Repeat the data below exactly. Include each line.

(Recorded data)
####################

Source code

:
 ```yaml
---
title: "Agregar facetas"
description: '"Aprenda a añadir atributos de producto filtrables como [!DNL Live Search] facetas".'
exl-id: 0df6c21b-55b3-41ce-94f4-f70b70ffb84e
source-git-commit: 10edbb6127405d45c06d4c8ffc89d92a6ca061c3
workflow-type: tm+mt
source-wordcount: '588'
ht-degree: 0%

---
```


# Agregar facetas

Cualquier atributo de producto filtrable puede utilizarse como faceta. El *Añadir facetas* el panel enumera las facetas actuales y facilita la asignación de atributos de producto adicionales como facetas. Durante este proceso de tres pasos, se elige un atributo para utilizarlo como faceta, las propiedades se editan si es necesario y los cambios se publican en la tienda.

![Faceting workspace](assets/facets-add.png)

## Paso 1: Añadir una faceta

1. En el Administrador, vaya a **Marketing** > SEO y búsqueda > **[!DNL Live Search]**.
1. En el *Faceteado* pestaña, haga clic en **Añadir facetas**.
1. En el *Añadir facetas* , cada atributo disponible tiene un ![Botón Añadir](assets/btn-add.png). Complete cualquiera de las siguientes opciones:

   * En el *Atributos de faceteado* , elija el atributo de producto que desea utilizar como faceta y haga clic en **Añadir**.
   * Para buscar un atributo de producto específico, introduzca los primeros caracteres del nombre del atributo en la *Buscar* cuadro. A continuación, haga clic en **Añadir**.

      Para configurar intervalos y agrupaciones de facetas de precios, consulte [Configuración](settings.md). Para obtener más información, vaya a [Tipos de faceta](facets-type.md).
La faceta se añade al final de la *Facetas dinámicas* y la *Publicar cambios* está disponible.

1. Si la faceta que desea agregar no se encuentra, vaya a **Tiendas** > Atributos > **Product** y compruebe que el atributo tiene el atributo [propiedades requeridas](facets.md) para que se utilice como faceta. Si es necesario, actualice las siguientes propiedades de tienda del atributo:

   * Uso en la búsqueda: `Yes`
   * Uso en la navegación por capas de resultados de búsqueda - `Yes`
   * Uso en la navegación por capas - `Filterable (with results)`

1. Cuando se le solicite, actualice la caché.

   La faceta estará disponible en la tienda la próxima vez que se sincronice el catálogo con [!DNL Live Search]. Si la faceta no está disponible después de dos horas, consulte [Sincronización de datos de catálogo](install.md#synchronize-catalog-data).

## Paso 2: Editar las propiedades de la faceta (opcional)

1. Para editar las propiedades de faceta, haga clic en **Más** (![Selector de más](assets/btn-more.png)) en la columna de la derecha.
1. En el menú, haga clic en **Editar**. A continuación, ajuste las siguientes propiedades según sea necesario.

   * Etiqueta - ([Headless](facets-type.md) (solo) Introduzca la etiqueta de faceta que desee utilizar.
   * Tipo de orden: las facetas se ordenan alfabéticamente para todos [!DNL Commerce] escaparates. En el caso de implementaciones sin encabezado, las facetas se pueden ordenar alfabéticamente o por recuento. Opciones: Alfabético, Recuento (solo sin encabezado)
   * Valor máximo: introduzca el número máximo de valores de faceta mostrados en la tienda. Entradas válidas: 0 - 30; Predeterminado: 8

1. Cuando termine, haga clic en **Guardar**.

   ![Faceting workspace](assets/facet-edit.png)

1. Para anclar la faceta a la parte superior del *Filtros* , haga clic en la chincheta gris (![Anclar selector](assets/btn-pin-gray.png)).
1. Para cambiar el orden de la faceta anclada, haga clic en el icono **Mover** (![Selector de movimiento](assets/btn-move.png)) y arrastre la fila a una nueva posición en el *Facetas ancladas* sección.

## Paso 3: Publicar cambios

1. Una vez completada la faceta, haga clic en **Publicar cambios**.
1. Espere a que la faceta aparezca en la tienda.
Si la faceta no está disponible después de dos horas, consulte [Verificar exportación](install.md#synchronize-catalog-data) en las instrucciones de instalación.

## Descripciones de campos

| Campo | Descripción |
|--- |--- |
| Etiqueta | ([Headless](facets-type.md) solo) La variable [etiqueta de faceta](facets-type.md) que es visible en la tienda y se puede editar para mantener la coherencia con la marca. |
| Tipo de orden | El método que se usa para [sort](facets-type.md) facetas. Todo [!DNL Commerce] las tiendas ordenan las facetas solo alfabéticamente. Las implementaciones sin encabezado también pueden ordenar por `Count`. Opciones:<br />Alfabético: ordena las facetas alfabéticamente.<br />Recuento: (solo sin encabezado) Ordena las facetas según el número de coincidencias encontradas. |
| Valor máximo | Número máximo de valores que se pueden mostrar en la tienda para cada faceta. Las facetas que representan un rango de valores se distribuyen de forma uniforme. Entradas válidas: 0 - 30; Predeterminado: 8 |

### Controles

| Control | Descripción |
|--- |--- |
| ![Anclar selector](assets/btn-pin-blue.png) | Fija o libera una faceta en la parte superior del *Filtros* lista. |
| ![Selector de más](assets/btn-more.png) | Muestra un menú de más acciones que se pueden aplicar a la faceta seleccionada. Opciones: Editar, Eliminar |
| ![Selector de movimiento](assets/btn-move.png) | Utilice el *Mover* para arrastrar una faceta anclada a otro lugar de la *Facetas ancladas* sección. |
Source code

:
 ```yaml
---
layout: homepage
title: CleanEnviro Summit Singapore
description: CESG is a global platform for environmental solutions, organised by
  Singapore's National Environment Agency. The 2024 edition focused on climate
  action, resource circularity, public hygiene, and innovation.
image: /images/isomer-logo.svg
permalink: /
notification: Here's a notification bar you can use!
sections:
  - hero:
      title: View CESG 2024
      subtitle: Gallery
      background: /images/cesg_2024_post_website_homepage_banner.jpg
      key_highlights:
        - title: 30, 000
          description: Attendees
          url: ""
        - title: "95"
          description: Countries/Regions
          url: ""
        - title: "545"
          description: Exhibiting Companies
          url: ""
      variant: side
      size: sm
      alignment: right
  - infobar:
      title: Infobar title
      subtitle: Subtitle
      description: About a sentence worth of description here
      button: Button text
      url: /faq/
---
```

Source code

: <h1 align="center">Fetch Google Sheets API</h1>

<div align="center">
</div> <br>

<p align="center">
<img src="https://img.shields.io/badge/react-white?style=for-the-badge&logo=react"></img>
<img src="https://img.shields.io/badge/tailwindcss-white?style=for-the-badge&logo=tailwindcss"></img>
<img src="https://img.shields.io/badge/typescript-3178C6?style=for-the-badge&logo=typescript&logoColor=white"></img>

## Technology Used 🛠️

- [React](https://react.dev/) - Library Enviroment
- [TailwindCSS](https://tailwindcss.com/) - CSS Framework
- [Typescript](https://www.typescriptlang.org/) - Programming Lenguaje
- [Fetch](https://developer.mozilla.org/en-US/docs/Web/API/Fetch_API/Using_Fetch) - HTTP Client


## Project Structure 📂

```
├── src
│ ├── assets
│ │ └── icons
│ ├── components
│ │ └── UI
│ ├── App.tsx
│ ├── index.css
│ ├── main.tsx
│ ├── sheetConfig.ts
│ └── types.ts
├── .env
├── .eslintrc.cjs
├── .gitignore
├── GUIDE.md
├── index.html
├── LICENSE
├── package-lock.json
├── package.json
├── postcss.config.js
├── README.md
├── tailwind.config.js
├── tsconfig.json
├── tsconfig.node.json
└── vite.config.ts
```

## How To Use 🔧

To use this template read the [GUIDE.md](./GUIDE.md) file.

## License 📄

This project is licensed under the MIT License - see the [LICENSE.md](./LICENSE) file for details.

####################

**Solution:**
Source code

:
 ```yaml
---
title: "Agregar facetas"
description: '"Aprenda a añadir atributos de producto filtrables como [!DNL Live Search] facetas".'
exl-id: 0df6c21b-55b3-41ce-94f4-f70b70ffb84e
source-git-commit: 10edbb6127405d45c06d4c8ffc89d92a6ca061c3
workflow-type: tm+mt
source-wordcount: '588'
ht-degree: 0%

---
```


# Agregar facetas

Cualquier atributo de producto filtrable puede utilizarse como faceta. El *Añadir facetas* el panel enumera las facetas actuales y facilita la asignación de atributos de producto adicionales como facetas. Durante este proceso de tres pasos, se elige un atributo para utilizarlo como faceta, las propiedades se editan si es necesario y los cambios se publican en la tienda.

![Faceting workspace](assets/facets-add.png)

## Paso 1: Añadir una faceta

1. En el Administrador, vaya a **Marketing** > SEO y búsqueda > **[!DNL Live Search]**.
1. En el *Faceteado* pestaña, haga clic en **Añadir facetas**.
1. En el *Añadir facetas* , cada atributo disponible tiene un ![Botón Añadir](assets/btn-add.png). Complete cualquiera de las siguientes opciones:

   * En el *Atributos de faceteado* , elija el atributo de producto que desea utilizar como faceta y haga clic en **Añadir**.
   * Para buscar un atributo de producto específico, introduzca los primeros caracteres del nombre del atributo en la *Buscar* cuadro. A continuación, haga clic en **Añadir**.

      Para configurar intervalos y agrupaciones de facetas de precios, consulte [Configuración](settings.md). Para obtener más información, vaya a [Tipos de faceta](facets-type.md).
La faceta se añade al final de la *Facetas dinámicas* y la *Publicar cambios* está disponible.

1. Si la faceta que desea agregar no se encuentra, vaya a **Tiendas** > Atributos > **Product** y compruebe que el atributo tiene el atributo [propiedades requeridas](facets.md) para que se utilice como faceta. Si es necesario, actualice las siguientes propiedades de tienda del atributo:

   * Uso en la búsqueda: `Yes`
   * Uso en la navegación por capas de resultados de búsqueda - `Yes`
   * Uso en la navegación por capas - `Filterable (with results)`

1. Cuando se le solicite, actualice la caché.

   La faceta estará disponible en la tienda la próxima vez que se sincronice el catálogo con [!DNL Live Search]. Si la faceta no está disponible después de dos horas, consulte [Sincronización de datos de catálogo](install.md#synchronize-catalog-data).

## Paso 2: Editar las propiedades de la faceta (opcional)

1. Para editar las propiedades de faceta, haga clic en **Más** (![Selector de más](assets/btn-more.png)) en la columna de la derecha.
1. En el menú, haga clic en **Editar**. A continuación, ajuste las siguientes propiedades según sea necesario.

   * Etiqueta - ([Headless](facets-type.md) (solo) Introduzca la etiqueta de faceta que desee utilizar.
   * Tipo de orden: las facetas se ordenan alfabéticamente para todos [!DNL Commerce] escaparates. En el caso de implementaciones sin encabezado, las facetas se pueden ordenar alfabéticamente o por recuento. Opciones: Alfabético, Recuento (solo sin encabezado)
   * Valor máximo: introduzca el número máximo de valores de faceta mostrados en la tienda. Entradas válidas: 0 - 30; Predeterminado: 8

1. Cuando termine, haga clic en **Guardar**.

   ![Faceting workspace](assets/facet-edit.png)

1. Para anclar la faceta a la parte superior del *Filtros* , haga clic en la chincheta gris (![Anclar selector](assets/btn-pin-gray.png)).
1. Para cambiar el orden de la faceta anclada, haga clic en el icono **Mover** (![Selector de movimiento](assets/btn-move.png)) y arrastre la fila a una nueva posición en el *Facetas ancladas* sección.

## Paso 3: Publicar cambios

1. Una vez completada la faceta, haga clic en **Publicar cambios**.
1. Espere a que la faceta aparezca en la tienda.
Si la faceta no está disponible después de dos horas, consulte [Verificar exportación](install.md#synchronize-catalog-data) en las instrucciones de instalación.

## Descripciones de campos

| Campo | Descripción |
|--- |--- |
| Etiqueta | ([Headless](facets-type.md) solo) La variable [etiqueta de faceta](facets-type.md) que es visible en la tienda y se puede editar para mantener la coherencia con la marca. |
| Tipo de orden | El método que se usa para [sort](facets-type.md) facetas. Todo [!DNL Commerce] las tiendas ordenan las facetas solo alfabéticamente. Las implementaciones sin encabezado también pueden ordenar por `Count`. Opciones:<br />Alfabético: ordena las facetas alfabéticamente.<br />Recuento: (solo sin encabezado) Ordena las facetas según el número de coincidencias encontradas. |
| Valor máximo | Número máximo de valores que se pueden mostrar en la tienda para cada faceta. Las facetas que representan un rango de valores se distribuyen de forma uniforme. Entradas válidas: 0 - 30; Predeterminado: 8 |

### Controles

| Control | Descripción |
|--- |--- |
| ![Anclar selector](assets/btn-pin-blue.png) | Fija o libera una faceta en la parte superior del *Filtros* lista. |
| ![Selector de más](assets/btn-more.png) | Muestra un menú de más acciones que se pueden aplicar a la faceta seleccionada. Opciones: Editar, Eliminar |
| ![Selector de movimiento](assets/btn-move.png) | Utilice el *Mover* para arrastrar una faceta anclada a otro lugar de la *Facetas ancladas* sección. |
Source code

:
 ```yaml
---
layout: homepage
title: CleanEnviro Summit Singapore
description: CESG is a global platform for environmental solutions, organised by
  Singapore's National Environment Agency. The 2024 edition focused on climate
  action, resource circularity, public hygiene, and innovation.
image: /images/isomer-logo.svg
permalink: /
notification: Here's a notification bar you can use!
sections:
  - hero:
      title: View CESG 2024
      subtitle: Gallery
      background: /images/cesg_2024_post_website_homepage_banner.jpg
      key_highlights:
        - title: 30, 000
          description: Attendees
          url: ""
        - title: "95"
          description: Countries/Regions
          url: ""
        - title: "545"
          description: Exhibiting Companies
          url: ""
      variant: side
      size: sm
      alignment: right
  - infobar:
      title: Infobar title
      subtitle: Subtitle
      description: About a sentence worth of description here
      button: Button text
      url: /faq/
---
```

Source code

: <h1 align="center">Fetch Google Sheets API</h1>

<div align="center">
</div> <br>

<p align="center">
<img src="https://img.shields.io/badge/react-white?style=for-the-badge&logo=react"></img>
<img src="https://img.shields.io/badge/tailwindcss-white?style=for-the-badge&logo=tailwindcss"></img>
<img src="https://img.shields.io/badge/typescript-3178C6?style=for-the-badge&logo=typescript&logoColor=white"></img>

## Technology Used 🛠️

- [React](https://react.dev/) - Library Enviroment
- [TailwindCSS](https://tailwindcss.com/) - CSS Framework
- [Typescript](https://www.typescriptlang.org/) - Programming Lenguaje
- [Fetch](https://developer.mozilla.org/en-US/docs/Web/API/Fetch_API/Using_Fetch) - HTTP Client


## Project Structure 📂

```
├── src
│ ├── assets
│ │ └── icons
│ ├── components
│ │ └── UI
│ ├── App.tsx
│ ├── index.css
│ ├── main.tsx
│ ├── sheetConfig.ts
│ └── types.ts
├── .env
├── .eslintrc.cjs
├── .gitignore
├── GUIDE.md
├── index.html
├── LICENSE
├── package-lock.json
├── package.json
├── postcss.config.js
├── README.md
├── tailwind.config.js
├── tsconfig.json
├── tsconfig.node.json
└── vite.config.ts
```

## How To Use 🔧

To use this template read the [GUIDE.md](./GUIDE.md) file.

## License 📄

This project is licensed under the MIT License - see the [LICENSE.md](./LICENSE) file for details.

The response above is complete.